As a folk singer and player myself , I can assure you that lyrics and tabs online make it far more likely that I will purchase a given artists product.
I have NO mp3's and NO interest in the format. Bring back 33.3 lp's
The good news is that the RIAA is the front group for a dying industry. An industry that packages and pushes no-talent eye candy like Jessica Simpson and Britney Spears while countless thousands of truly talented performers wait in vain to be "noticed" by the cokeheads in charge of the major labels. An industry that blames it's steep decline in sales and revenues not on charging outrageous prices for crappy music by crappy "artists" but instead on people taking advantage of technology and buying only the one or two tracks on a typical CD that are worth listening to and not the other eleven filler (read, garbage) tracks. The major labels are as much dinosaurs as the MSM are, and just like the media it doesn't even occur to them that maybe it's their product, their business practices, that is the problem.
bttt
I've been looking for the chords and lyrics to John Wayne's "El Dorado" for about 10 years. Those that hold the rights have not produced the goods I wish to purchase.
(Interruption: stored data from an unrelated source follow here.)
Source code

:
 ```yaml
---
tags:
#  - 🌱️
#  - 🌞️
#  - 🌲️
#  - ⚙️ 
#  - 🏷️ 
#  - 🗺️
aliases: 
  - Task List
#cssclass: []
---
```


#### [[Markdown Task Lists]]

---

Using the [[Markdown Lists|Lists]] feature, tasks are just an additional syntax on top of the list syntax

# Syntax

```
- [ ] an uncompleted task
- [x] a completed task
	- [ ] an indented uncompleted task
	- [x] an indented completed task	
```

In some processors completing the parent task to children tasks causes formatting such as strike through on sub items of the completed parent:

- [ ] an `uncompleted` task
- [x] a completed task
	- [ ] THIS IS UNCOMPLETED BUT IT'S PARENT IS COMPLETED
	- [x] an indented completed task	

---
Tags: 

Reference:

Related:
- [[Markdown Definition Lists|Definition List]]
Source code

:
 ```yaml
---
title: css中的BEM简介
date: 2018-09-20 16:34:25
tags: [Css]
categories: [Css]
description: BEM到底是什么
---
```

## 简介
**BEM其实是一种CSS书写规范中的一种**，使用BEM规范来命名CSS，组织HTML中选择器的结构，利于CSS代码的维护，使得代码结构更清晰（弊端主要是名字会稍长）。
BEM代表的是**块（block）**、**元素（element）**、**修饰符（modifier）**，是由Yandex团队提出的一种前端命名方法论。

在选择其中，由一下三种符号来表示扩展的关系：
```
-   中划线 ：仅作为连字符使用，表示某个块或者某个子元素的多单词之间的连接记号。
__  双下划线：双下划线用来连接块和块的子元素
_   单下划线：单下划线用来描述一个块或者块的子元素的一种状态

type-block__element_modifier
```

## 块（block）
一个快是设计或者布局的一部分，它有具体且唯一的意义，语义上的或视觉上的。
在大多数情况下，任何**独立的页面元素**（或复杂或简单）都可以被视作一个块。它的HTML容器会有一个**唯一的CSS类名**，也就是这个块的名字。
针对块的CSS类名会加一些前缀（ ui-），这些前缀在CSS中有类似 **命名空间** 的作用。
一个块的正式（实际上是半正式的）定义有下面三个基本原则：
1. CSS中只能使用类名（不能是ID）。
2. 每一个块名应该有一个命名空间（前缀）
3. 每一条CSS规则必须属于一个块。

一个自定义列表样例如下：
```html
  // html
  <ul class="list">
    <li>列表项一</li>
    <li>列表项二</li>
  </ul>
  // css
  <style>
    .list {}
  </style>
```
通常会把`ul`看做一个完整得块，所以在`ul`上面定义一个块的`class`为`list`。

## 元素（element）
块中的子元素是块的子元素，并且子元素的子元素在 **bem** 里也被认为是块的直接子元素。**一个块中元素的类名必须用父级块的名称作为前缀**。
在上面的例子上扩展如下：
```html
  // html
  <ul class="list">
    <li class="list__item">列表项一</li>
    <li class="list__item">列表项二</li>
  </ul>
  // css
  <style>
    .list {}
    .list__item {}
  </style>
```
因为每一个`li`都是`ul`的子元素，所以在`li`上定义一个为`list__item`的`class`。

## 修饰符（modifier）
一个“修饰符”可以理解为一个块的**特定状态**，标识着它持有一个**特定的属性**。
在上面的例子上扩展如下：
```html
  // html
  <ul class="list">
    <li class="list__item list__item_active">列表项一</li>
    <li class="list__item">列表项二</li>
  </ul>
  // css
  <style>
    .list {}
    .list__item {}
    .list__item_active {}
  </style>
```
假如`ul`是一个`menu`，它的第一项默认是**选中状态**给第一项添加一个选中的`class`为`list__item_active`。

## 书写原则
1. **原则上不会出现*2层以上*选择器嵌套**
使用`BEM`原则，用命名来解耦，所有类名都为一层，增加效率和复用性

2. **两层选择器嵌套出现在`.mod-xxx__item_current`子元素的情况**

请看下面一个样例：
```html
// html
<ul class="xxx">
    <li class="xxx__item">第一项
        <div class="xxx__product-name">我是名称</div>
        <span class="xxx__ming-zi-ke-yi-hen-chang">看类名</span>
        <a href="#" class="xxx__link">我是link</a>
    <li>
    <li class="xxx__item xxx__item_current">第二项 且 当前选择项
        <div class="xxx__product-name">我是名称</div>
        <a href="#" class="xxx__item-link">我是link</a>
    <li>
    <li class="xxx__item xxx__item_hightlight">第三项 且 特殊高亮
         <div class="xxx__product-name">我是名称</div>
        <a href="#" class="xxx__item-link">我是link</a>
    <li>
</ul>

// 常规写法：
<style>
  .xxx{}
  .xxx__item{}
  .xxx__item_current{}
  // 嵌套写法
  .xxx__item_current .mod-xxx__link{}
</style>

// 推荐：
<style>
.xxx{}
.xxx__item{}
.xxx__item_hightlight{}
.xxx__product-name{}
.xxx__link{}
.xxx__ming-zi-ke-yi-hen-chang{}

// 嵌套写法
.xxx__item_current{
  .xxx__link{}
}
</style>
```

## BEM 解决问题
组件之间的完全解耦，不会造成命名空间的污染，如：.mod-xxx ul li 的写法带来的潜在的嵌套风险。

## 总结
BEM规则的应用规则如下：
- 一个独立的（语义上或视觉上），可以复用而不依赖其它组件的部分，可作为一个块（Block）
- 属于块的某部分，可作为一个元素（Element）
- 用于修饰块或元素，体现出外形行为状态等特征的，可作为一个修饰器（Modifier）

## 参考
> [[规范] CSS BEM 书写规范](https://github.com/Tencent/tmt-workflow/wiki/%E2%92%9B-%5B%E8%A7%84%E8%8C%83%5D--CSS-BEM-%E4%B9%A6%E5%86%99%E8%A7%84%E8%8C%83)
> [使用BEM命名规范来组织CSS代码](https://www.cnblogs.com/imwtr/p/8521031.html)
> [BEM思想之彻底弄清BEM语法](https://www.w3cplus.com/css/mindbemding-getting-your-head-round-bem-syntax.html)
Yet they want the right to recieve revenue if I tab it out myself and perform.
Waiting for some ahole to put a 3 chord progression on the Constitution and charge for the lyrics.
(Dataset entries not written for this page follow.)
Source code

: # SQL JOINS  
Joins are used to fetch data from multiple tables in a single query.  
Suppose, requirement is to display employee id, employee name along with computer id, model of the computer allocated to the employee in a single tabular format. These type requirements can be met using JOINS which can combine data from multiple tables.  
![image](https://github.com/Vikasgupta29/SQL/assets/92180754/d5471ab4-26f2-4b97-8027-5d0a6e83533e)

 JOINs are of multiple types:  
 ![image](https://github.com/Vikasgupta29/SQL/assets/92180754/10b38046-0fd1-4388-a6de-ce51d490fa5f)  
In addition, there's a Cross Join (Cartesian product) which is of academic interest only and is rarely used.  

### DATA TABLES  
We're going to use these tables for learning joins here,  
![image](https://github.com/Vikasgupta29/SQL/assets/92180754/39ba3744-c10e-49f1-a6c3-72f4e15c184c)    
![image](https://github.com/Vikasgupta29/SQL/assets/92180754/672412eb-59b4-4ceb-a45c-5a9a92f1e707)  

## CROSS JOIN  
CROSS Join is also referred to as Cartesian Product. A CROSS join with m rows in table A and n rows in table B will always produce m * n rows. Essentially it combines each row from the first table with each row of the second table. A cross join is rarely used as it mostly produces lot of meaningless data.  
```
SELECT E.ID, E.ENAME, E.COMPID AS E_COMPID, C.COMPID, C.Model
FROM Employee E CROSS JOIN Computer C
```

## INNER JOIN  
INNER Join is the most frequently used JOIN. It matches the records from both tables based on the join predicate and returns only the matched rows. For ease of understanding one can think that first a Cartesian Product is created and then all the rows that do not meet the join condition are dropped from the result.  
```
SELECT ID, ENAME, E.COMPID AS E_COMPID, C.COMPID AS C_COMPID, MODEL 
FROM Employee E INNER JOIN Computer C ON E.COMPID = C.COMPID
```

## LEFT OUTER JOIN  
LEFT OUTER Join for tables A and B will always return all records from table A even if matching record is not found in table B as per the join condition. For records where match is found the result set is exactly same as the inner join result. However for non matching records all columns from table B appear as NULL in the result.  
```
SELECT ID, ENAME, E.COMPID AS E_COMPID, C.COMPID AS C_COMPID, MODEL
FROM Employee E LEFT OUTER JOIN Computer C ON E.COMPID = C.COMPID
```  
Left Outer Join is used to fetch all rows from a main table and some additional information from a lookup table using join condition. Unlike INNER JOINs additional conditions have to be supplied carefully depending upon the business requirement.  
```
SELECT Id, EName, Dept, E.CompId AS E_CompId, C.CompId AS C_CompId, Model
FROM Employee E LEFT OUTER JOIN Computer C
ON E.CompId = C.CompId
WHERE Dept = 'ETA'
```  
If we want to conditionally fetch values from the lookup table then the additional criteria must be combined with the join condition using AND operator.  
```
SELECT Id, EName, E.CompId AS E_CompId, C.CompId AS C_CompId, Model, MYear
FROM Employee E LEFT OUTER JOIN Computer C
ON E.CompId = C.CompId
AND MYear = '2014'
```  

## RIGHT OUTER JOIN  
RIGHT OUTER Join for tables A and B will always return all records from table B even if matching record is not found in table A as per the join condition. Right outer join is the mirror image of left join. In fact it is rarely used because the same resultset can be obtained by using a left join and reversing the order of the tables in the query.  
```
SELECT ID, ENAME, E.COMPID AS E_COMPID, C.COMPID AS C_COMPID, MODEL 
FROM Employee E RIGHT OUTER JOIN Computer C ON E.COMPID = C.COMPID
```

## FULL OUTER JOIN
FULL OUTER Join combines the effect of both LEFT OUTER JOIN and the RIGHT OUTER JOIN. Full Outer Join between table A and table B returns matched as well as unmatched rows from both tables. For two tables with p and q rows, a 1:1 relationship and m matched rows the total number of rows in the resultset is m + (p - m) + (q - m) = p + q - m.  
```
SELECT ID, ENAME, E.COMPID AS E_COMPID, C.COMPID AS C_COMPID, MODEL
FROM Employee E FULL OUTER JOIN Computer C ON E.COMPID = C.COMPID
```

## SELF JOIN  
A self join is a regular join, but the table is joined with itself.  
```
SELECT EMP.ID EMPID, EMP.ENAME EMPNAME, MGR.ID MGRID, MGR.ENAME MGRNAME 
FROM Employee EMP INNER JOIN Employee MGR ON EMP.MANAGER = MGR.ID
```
The music industry is probably thinking they need to get a handle on illegitimate sheet music before they can market the real stuff. If they don't clamp down on user-created sheet music, then they won't be able to complain when copies of the PDF version show up.
Hey, Apple: in the iTunes music store, add an extra button to download the music for the selected tune.
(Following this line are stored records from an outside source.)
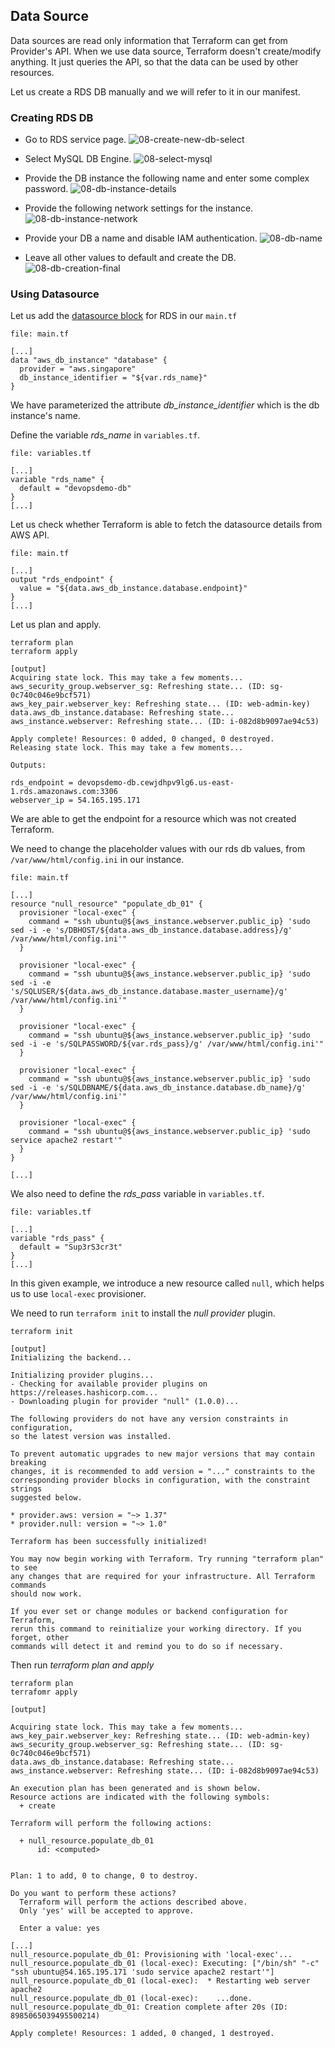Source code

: ## Data Source

Data sources are read only information that Terraform can get from Provider's API. When we use data source, Terraform doesn't create/modify anything. It just queries the API, so that the data can be used by other resources.

Let us create a RDS DB manually and we will refer to it in our manifest.

### Creating RDS DB

  * Go to RDS service page.
  ![08-create-new-db-select](./images/08-create-new-db-select.png)

  * Select MySQL DB Engine.
  ![08-select-mysql](./images/08-select-mysql.png)

  * Provide the DB instance the following name and enter some complex password.
  ![08-db-instance-details](./images/08-db-instance-details.png)

  * Provide the following network settings for the instance.
  ![08-db-instance-network](./images/08-db-instance-network.png)

  * Provide your DB a name and disable IAM authentication.
  ![08-db-name](./images/08-db-name.png)

  * Leave all other values to default and create the DB.
  ![08-db-creation-final](./images/08-db-creation-final.png)

### Using Datasource

Let us add the [datasource block](https://www.terraform.io/docs/providers/aws/d/db_instance.html)  for RDS in our `main.tf`

`file: main.tf`

```
[...]
data "aws_db_instance" "database" {
  provider = "aws.singapore"
  db_instance_identifier = "${var.rds_name}"
}
```

We have parameterized the attribute *db_instance_identifier* which is the db instance's name.

Define the variable *rds_name* in `variables.tf`.

`file: variables.tf`

```
[...]
variable "rds_name" {
  default = "devopsdemo-db"
}
[...]
```

Let us check whether Terraform is able to fetch the datasource details from AWS API.

`file: main.tf` 


```
[...]
output "rds_endpoint" {
  value = "${data.aws_db_instance.database.endpoint}"
}
[...]
```

Let us plan and apply.

```
terraform plan
terraform apply

[output]
Acquiring state lock. This may take a few moments...
aws_security_group.webserver_sg: Refreshing state... (ID: sg-0c740c046e9bcf571)
aws_key_pair.webserver_key: Refreshing state... (ID: web-admin-key)
data.aws_db_instance.database: Refreshing state...
aws_instance.webserver: Refreshing state... (ID: i-082d8b9097ae94c53)

Apply complete! Resources: 0 added, 0 changed, 0 destroyed.
Releasing state lock. This may take a few moments...

Outputs:

rds_endpoint = devopsdemo-db.cewjdhpv9lg6.us-east-1.rds.amazonaws.com:3306
webserver_ip = 54.165.195.171
```

We are able to get the endpoint for a resource which was not created Terraform.

We need to change the placeholder values with our rds db values, from `/var/www/html/config.ini` in our instance.

`file: main.tf`

```
[...]
resource "null_resource" "populate_db_01" {
  provisioner "local-exec" {
    command = "ssh ubuntu@${aws_instance.webserver.public_ip} 'sudo sed -i -e 's/DBHOST/${data.aws_db_instance.database.address}/g' /var/www/html/config.ini'"
  }

  provisioner "local-exec" {
    command = "ssh ubuntu@${aws_instance.webserver.public_ip} 'sudo sed -i -e 's/SQLUSER/${data.aws_db_instance.database.master_username}/g' /var/www/html/config.ini'"
  }

  provisioner "local-exec" {
    command = "ssh ubuntu@${aws_instance.webserver.public_ip} 'sudo sed -i -e 's/SQLPASSWORD/${var.rds_pass}/g' /var/www/html/config.ini'"
  }

  provisioner "local-exec" {
    command = "ssh ubuntu@${aws_instance.webserver.public_ip} 'sudo sed -i -e 's/SQLDBNAME/${data.aws_db_instance.database.db_name}/g' /var/www/html/config.ini'"
  }

  provisioner "local-exec" {
    command = "ssh ubuntu@${aws_instance.webserver.public_ip} 'sudo service apache2 restart'"
  }
}

[...]
```

We also need to define the *rds_pass* variable in `variables.tf`.

`file: variables.tf`

```
[...]
variable "rds_pass" {
  default = "Sup3rS3cr3t"
}
[...]
```

In this given example, we introduce a new resource called `null`, which helps us to use `local-exec` provisioner. 

We need to run `terraform init` to install the *null provider* plugin.

```
terraform init

[output]
Initializing the backend...

Initializing provider plugins...
- Checking for available provider plugins on https://releases.hashicorp.com...
- Downloading plugin for provider "null" (1.0.0)...

The following providers do not have any version constraints in configuration,
so the latest version was installed.

To prevent automatic upgrades to new major versions that may contain breaking
changes, it is recommended to add version = "..." constraints to the
corresponding provider blocks in configuration, with the constraint strings
suggested below.

* provider.aws: version = "~> 1.37"
* provider.null: version = "~> 1.0"

Terraform has been successfully initialized!

You may now begin working with Terraform. Try running "terraform plan" to see
any changes that are required for your infrastructure. All Terraform commands
should now work.

If you ever set or change modules or backend configuration for Terraform,
rerun this command to reinitialize your working directory. If you forget, other
commands will detect it and remind you to do so if necessary.
```

Then run *terraform plan and apply*

```
terraform plan
terrafomr apply

[output]

Acquiring state lock. This may take a few moments...
aws_key_pair.webserver_key: Refreshing state... (ID: web-admin-key)
aws_security_group.webserver_sg: Refreshing state... (ID: sg-0c740c046e9bcf571)
data.aws_db_instance.database: Refreshing state...
aws_instance.webserver: Refreshing state... (ID: i-082d8b9097ae94c53)

An execution plan has been generated and is shown below.
Resource actions are indicated with the following symbols:
  + create

Terraform will perform the following actions:

  + null_resource.populate_db_01
      id: <computed>


Plan: 1 to add, 0 to change, 0 to destroy.

Do you want to perform these actions?
  Terraform will perform the actions described above.
  Only 'yes' will be accepted to approve.

  Enter a value: yes

[...]
null_resource.populate_db_01: Provisioning with 'local-exec'...
null_resource.populate_db_01 (local-exec): Executing: ["/bin/sh" "-c" "ssh ubuntu@54.165.195.171 'sudo service apache2 restart'"]
null_resource.populate_db_01 (local-exec):  * Restarting web server apache2
null_resource.populate_db_01 (local-exec):    ...done.
null_resource.populate_db_01: Creation complete after 20s (ID: 8985065039495500214)

Apply complete! Resources: 1 added, 0 changed, 1 destroyed.
```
not true, not only only can you learn different chord formations/progessions from these artists that you can incorperate into your own style, but the scales/solo's as well, it gives you a broader spectrum and more of an idea on writing and composing,
IMHO,
and you can do the same by buying the scores from a store or getting them free as part of a guitar magazine, just like they always used to do.
You just don't want to have to pay for it.
If you want to do it for free, learn to play it by ear. That's a much better way to improve your musicianship.
FB, I'm going to use your just published line, "If you want to do it for free", as an example. Do I pay you, for writing it--- or FR for publishing it--- or do I just thank Leo's Lyrics dot com for pointing out that 778 other people have published that exact line in a song?
Are you prepared to cough up royalties to the 778 every time someone reads your post?
"Are you prepared to cough up royalties to the 778 every time someone reads your post?"
Your post is like you had to pay a fee to use logic and you were broke.
ah, I love the language:
"the leeches in the music mafia"
Usually spouted by someone who wants the property of others without paying for it.
Amazing the kind of mental gymnastics people will go through to justify theft.
"copyright periods are too long! They shouldn't be 75 years! They make too much money! That's why I should have free access to this 6 month old song!"
Pathetic.
You just don't want to have to pay for it.
If you want to do it for free, learn to play it by ear. That's a much better way to improve your musicianship.
yea pay $50.00 for a book that A: has the transcriptions way wrong (which 90% are about as accurate as a liberal news report)B: Isnt even the artist im looking,
you arent gonna find Arch Enemy,Soilwork,Dark Tranquillity,Sonata Arctica tabs anywhere, and plus alot of the bands that ive named above? put tabs on there own official sites for people to learn, i can guarentee that the guitarists in bands dont give a crap about tabs or even mp3's because they have more important things to worry about than who's learning there songs,
Funny, no one objected when the tabs were on the ftp sites 15 years ago. Let's hear it for ftp.nevada.edu!!!
Oops, I'm dating myself again, aren't I?
omg lmao, that site RULED lol
remember OLGA?
I can't wait to be sued by the RIAA for humming a song to myself!